Viele Betriebe halten ihren Standort für nicht unternehmerfreundlich

Prognose der IHK: Die deutsche Wirtschaft steht vor dem fünften Krisenjahr in Folge

Stellten den IHK-Jahresbericht 2023 vor (v.r.): Stefan Schreiber, Heinz-Herbert Dustmann und Wulf-Christian Ehrich.
Stellten den IHK-Jahresbericht 2023 vor (v.r.): Stefan Schreiber, Hauptgeschäftsführer der IHK, Heinz-Herbert Dustmann, Präsident der IHK und Wulf-Christian Ehrich, stellv. Hauptgeschäftsführer der IHK. Foto: IHK/Stephan Schütze

Schlechte Stimmung in der Wirtschaft? Eine Umfrage der IHK hat ergeben, dass unter rund 360 Unternehmen 83 Prozent sagen, dass ihre aktuelle Lage gut oder befriedigend ist. Im Vergleich zur Umfrage vor einem Jahr ist das eine enorme Verschlechterung. Zudem stufe jedes vierte Unternehmen seine Zukunftsaussichten negativ ein. Die Ergebnisse bestätigen die Annahme der IHK, dass sich die schlechte Stimmung in der Wirtschaft immer mehr verfestigt.

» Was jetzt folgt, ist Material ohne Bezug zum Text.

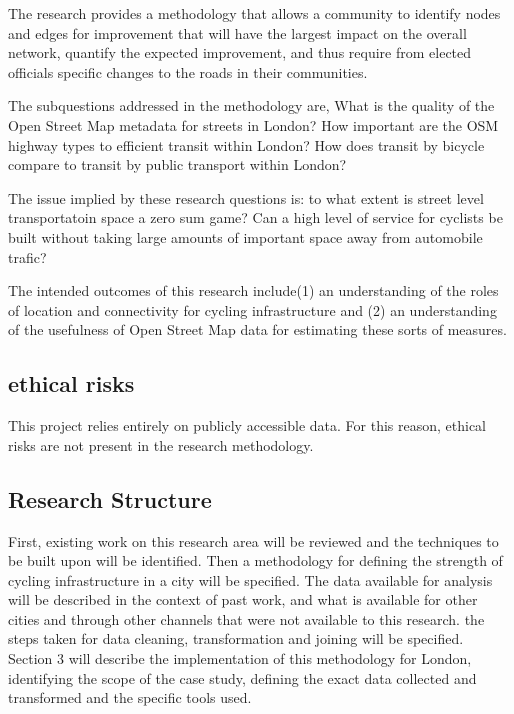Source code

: The research provides a methodology that allows a community to identify nodes and edges for improvement that will have the largest impact on the overall network, quantify the expected improvement, and thus require from elected officials specific changes to the roads in their communities. 

The subquestions addressed in the methodology are, What is the quality of the Open Street Map metadata for streets in London? How important are the OSM highway types to efficient transit within London? How does transit by bicycle compare to transit by public transport within London? 

The issue implied by these research questions is: to what extent is street level transportatoin space a zero sum game? Can a high level of service for cyclists be built without taking large amounts of important space away from automobile trafic? 

The intended outcomes of this research include(1) an understanding of the roles of location and connectivity for cycling infrastructure and (2) an understanding of the usefulness of Open Street Map data for estimating these sorts of measures. 


\subsection{ethical risks}

This project relies entirely on publicly accessible data. For this reason, ethical risks are not present in the research methodology.  



\subsection{Research Structure}

First, existing work on this research area will be reviewed and the techniques to be built upon will be identified.  Then a methodology for defining the strength of cycling infrastructure in a city will be specified. The data available for analysis will be described in the context of past work, and what is available for other cities and through other channels that were not available to this research. the steps taken for data cleaning, transformation and joining will be specified. Section 3 will describe the implementation of this methodology for London, identifying the scope of the case study, defining the exact data collected and transformed and the specific tools used.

Viele Betriebe zögern mit dringend notwendigen Investitionen vor Ort

17 Prozent der befragten Unternehmen bewerten ihre Lage als schlecht. „Alle Prognosen deuten darauf hin, dass die deutsche Wirtschaft vor dem fünften Krisenjahr in Folge steht“, schlussfolgert Heinz-Herbert Dustmann, Präsident der IHK zu Dortmund.

Wegen der ungünstigen wirtschaftspolitischen Rahmenbedingungen, wundert es IHK-Präsident Heinz-Herbert Dustmann nicht, dass deutsche Unternehmen nicht wirklich wettbewerbsfähig sind.
Aufgrund der ungünstigen wirtschaftspolitischen Rahmenbedingungen, wundert es IHK-Präsident Heinz-Herbert Dustmann nicht, dass deutsche Unternehmen nicht wirklich wettbewerbsfähig sind. Foto: IHK/Stephan Schütze

Nach Aussagen der IHK wurden in den Umfragen noch nie zuvor die widrigen wirtschaftspolitischen Rahmenbedingungen so klar als Risikofaktor Nummer eins benannt.

Auch die Energiepreise, die im internationalen Vergleich immer noch viel zu hoch seien spricht IHK-Präsident Dustmann an. Es wundert ihn nicht, dass deutsche Unternehmen so nicht wirklich wettbewerbsfähig sind.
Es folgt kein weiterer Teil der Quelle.